その代表が、早稲田リーダーシップカレッジ、キャリア・リカレント・カレッジ、Life Redesign Collegeです。いずれも、社会人が“これからの生き方・働き方”を主体的に描くための学びを提供しています。
- 早稲田リーダーシップカレッジ
権限によらないリーダーシップを育み、他者の力を引き出すリーダーシップ開発者を養成するプログラムです。理論と実践を行き来しながら、組織での共創力を高めます。 - キャリア・リカレント・カレッジ(CRC)
ミドル・シニア世代が自らのライフキャリアと向き合い、所属組織に依存しない自律的なキャリア設計を学ぶプログラムです。異業種交流を通じて視野を広げます。 - Life Redesign College(ライフ・リデザイン・カレッジ)
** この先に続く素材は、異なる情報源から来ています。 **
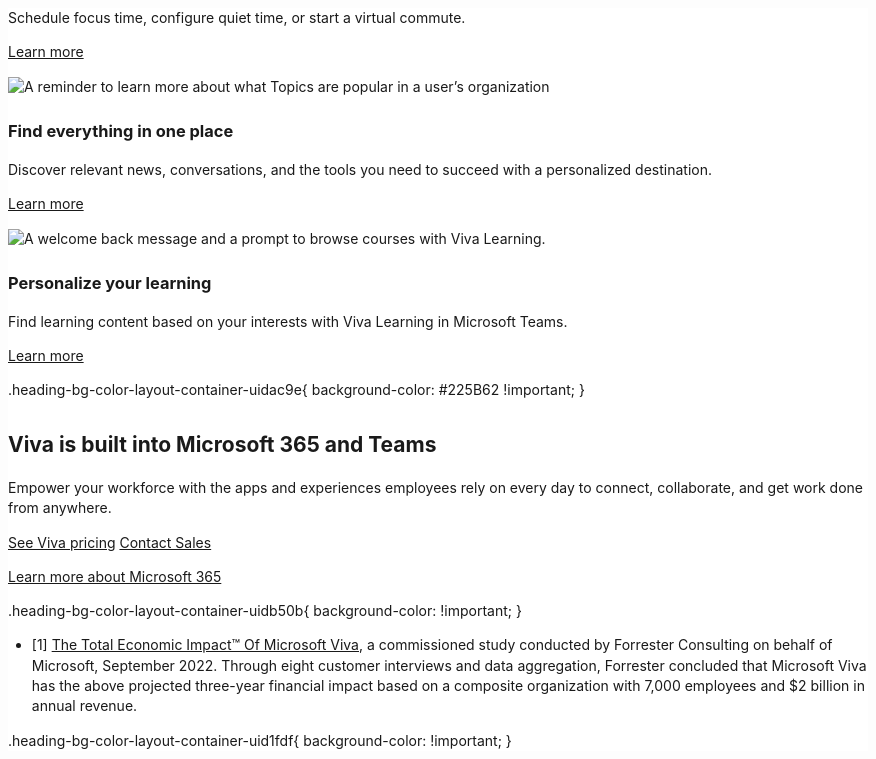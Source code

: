 Schedule focus time, configure quiet time, or start a virtual commute.

[Learn more](https://go.microsoft.com/fwlink/?linkid=2207241&clcid=0x409&culture=en-us&country=us)

![A reminder to learn more about what Topics are popular in a user’s organization ](https://cdn-dynmedia-1.microsoft.com/is/image/microsoftcorp/Blade021_FindEverything_524x292_2x?resMode=sharp2&op_usm=1.5,0.65,15,0&wid=786&hei=443&qlt=75&fit=constrain) 

### Find everything in one place

Discover relevant news, conversations, and the tools you need to succeed with a personalized destination.

[Learn more](https://go.microsoft.com/fwlink/?linkid=2187069&clcid=0x409&culture=en-us&country=us)

![A welcome back message and a prompt to browse courses with Viva Learning.](https://cdn-dynmedia-1.microsoft.com/is/image/microsoftcorp/Personalize-learning?resMode=sharp2&op_usm=1.5,0.65,15,0&wid=786&hei=443&qlt=75&fit=constrain) 

### Personalize your learning

Find learning content based on your interests with Viva Learning in Microsoft Teams.

[Learn more](https://go.microsoft.com/fwlink/?linkid=2207368&clcid=0x409&culture=en-us&country=us)

.heading-bg-color-layout-container-uidac9e{ background-color: #225B62 !important; }

## Viva is built into Microsoft 365 and Teams

Empower your workforce with the apps and experiences employees rely on every day to connect, collaborate, and get work done from anywhere.

[See Viva pricing](https://www.microsoft.com/en-us/microsoft-viva/pricing) [Contact Sales](https://go.microsoft.com/fwlink/?linkid=2230877&clcid=0x409&culture=en-us&country=us)

[Learn more about Microsoft 365](https://www.microsoft.com/en-us/microsoft-365/enterprise)

.heading-bg-color-layout-container-uidb50b{ background-color: !important; }

- \[1\] [The Total Economic Impact™ Of Microsoft Viva](https://go.microsoft.com/fwlink/?linkid=2234244), a commissioned study conducted by Forrester Consulting on behalf of Microsoft, September 2022. Through eight customer interviews and data aggregation, Forrester concluded that Microsoft Viva has the above projected three-year financial impact based on a composite organization with 7,000 employees and $2 billion in annual revenue.

.heading-bg-color-layout-container-uid1fdf{ background-color: !important; }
人生の後半期を豊かにデザインするために、「いきがい」と出会うことを目的としたプログラムです。クラスワークを通じてコミュニティを促進しながら自身の経験や関心を再発見します。
Ⅴ. まとめ ― 学びは、いつからでも始められる
社会の変化が加速する今、学びはもはや学生時代だけのものではありません。
新しい知識やスキルを得ることは、変化に適応するためだけでなく、自分の可能性を広げ、人生をより豊かにしていくための力です。
学びは常に、次の可能性を開く扉です。その扉を開く勇気があれば、キャリアの途中でも、人生の後半でも、新しい自分に出会うことができます。遅すぎる学びはありません。
興味や関心を出発点に、学び直しを通じて新たな世界を広げていく。
WASEDA NEOは、そんな挑戦を続けるすべての社会人を応援しています。